Ruffalo stated that one in five high school students use vaping products, and the way the law is currently written, younger age groups are able to easily purchase such products, which can contain nicotine.
“The way the law is now, a 13- , 14-, 15-year-old can buy vaping products,” he said. “So what this ordinance would do is align it with that of tobacco sales.”
The new language to the city code not only addresses the age at which a person can buy electronic cigarette and vaping products in the city, but also places restrictions on where one can use such products, matching where it is currently legal to smoke traditional cigarettes in public.
Residents may smoke in an “Electronic Smoking Lounge,” defined by the city as a retail establishment that:
Does not have a Class A, B or C liquor license for both fermented malt beverages or intoxicating liquor.
Generates 75 percent or more of its gross, annual income from the retail sales of electronic smoking devices;
And in which the electronic smoking was permitted by adult members of the public prior to March 1, 2019.
Other exceptions include:
- A private residence;
- A room used by one person in an assisted-living facility as a residence;
- A room in an assisted-living facility where two or more people live, all indulge in electronic smoking and have made a written request to be in a room that allows electronic smoking;
- And an electronic smoking lounge that was in existence on March 1, 2019, and in which only the electronic smoking by adults is allowed, according to the language of the ordinance.
Penalties for violating the ordinance by selling electronic cigarettes or vaping products to minors, or being an underage person in possession of such products, will be the same as they currently stand for tobacco products, including a fine.
Kennedy Park revetment repair
The Common Council has approved a contract for $7,765,120 with Luhr Bros., of Columbia, Ill., to do the work for the upcoming Kennedy Park revetment repair project.
The project, running along Kennedy Drive from 38th Street to 44th Street, consists of reconstructing the armor stone revetment along the shore of Lake Michigan from land-based construction activity, removal of an asphalt bike path and restore the area.

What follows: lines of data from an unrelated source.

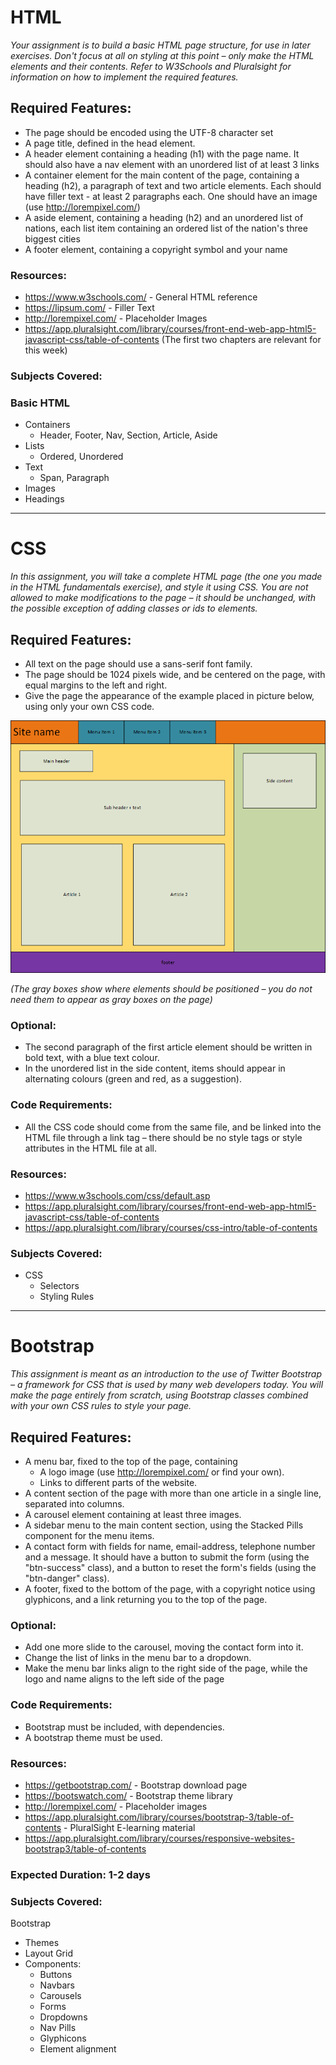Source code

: # HTML

*Your assignment is to build a basic HTML page structure, for use in later exercises. Don't focus at all on styling at this point – only make the HTML elements and their contents. Refer to W3Schools and Pluralsight for information on how to implement the required features.*

## Required Features:
* The page should be encoded using the UTF-8 character set
* A page title, defined in the head element.
* A header element containing a heading (h1) with the page name. It should also have a nav element with an unordered list of at least 3 links
* A container element for the main content of the page, containing a heading (h2), a paragraph of text and two article elements. Each should have filler text - at least 2 paragraphs each. One should have an image (use http://lorempixel.com/)
* A aside element, containing a heading (h2) and an unordered list of nations, each list item containing an ordered list of the nation's three biggest cities
* A footer element, containing a copyright symbol and your name

### Resources:
* https://www.w3schools.com/ - General HTML reference
* https://lipsum.com/ - Filler Text
* http://lorempixel.com/ - Placeholder Images
* https://app.pluralsight.com/library/courses/front-end-web-app-html5-javascript-css/table-of-contents (The first two chapters are relevant for this week)

### Subjects Covered:

### Basic HTML
* Containers<br />
    * Header, Footer, Nav, Section, Article, Aside<br />
* Lists<br />
    * Ordered, Unordered<br />
* Text<br />
    * Span, Paragraph<br />
* Images<br />
* Headings

<hr>

# CSS

*In this assignment, you will take a complete HTML page (the one you made in the HTML fundamentals exercise), and style it using CSS. You are not allowed to make modifications to the page – it should be unchanged, with the possible exception of adding classes or ids to elements.*

## Required Features:
* All text on the page should use a sans-serif font family.
* The page should be 1024 pixels wide, and be centered on the page, with equal margins to the left and right.
* Give the page the appearance of the example placed in picture below, using only your own CSS code.

![](https://github.com/WebsterSweden/Lexicon_NET/blob/master/6_HTML_and_CSS/images/html-css-1.png)

*(The gray boxes show where elements should be positioned – you do not need them to appear as gray boxes on the page)*

### Optional:
* The second paragraph of the first article element should be written in bold text, with a blue text colour.
* In the unordered list in the side content, items should appear in alternating colours (green and red, as a suggestion).

### Code Requirements:
* All the CSS code should come from the same file, and be linked into the HTML file through a link tag – there should be no style tags or style attributes in the HTML file at all.

### Resources:
* https://www.w3schools.com/css/default.asp
* https://app.pluralsight.com/library/courses/front-end-web-app-html5-javascript-css/table-of-contents
* https://app.pluralsight.com/library/courses/css-intro/table-of-contents

### Subjects Covered:
* CSS
    * Selectors
    * Styling Rules

<hr>

# Bootstrap

*This assignment is meant as an introduction to the use of Twitter Bootstrap – a framework for CSS that is used by many web developers today. You will make the page entirely from scratch, using Bootstrap classes combined with your own CSS rules to style your page.*

## Required Features:
* A menu bar, fixed to the top of the page, containing
    * A logo image (use http://lorempixel.com/ or find your own).
    * Links to different parts of the website.
* A content section of the page with more than one article in a single line, separated into columns.
* A carousel element containing at least three images.
* A sidebar menu to the main content section, using the Stacked Pills component for the menu items.
* A contact form with fields for name, email-address, telephone number and a message. It should have a button to submit the form (using the "btn-success" class), and a button to reset the form's fields (using the "btn-danger" class).
* A footer, fixed to the bottom of the page, with a copyright notice using glyphicons, and a link returning you to the top of the page.

### Optional:
* Add one more slide to the carousel, moving the contact form into it.
* Change the list of links in the menu bar to a dropdown.
* Make the menu bar links align to the right side of the page, while the logo and name aligns to the left side of the page

### Code Requirements:
* Bootstrap must be included, with dependencies.
* A bootstrap theme must be used.

### Resources:
* https://getbootstrap.com/ - Bootstrap download page
* https://bootswatch.com/ - Bootstrap theme library
* http://lorempixel.com/ - Placeholder images
* https://app.pluralsight.com/library/courses/bootstrap-3/table-of-contents - PluralSight E-learning material
* https://app.pluralsight.com/library/courses/responsive-websites-bootstrap3/table-of-contents

### Expected Duration: 1-2 days

### Subjects Covered:
Bootstrap
* Themes
* Layout Grid
* Components:
    * Buttons
    * Navbars
    * Carousels
    * Forms
    * Dropdowns
    * Nav Pills
    * Glyphicons
    * Element alignment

The bike path will be replaced during the project.
The existing limestone will be reinforced with a stronger, more durable granite, which should offer decades of shoreline protection, and granite will be placed an additional 7 feet over the existing revetment wall.
The project is anticipated to begin in three weeks, and will be a 342-day contract, dependent on the weather.
The project will likely shut down Kennedy Drive — along with the Kennedy Park bike path — until approximately spring 2020.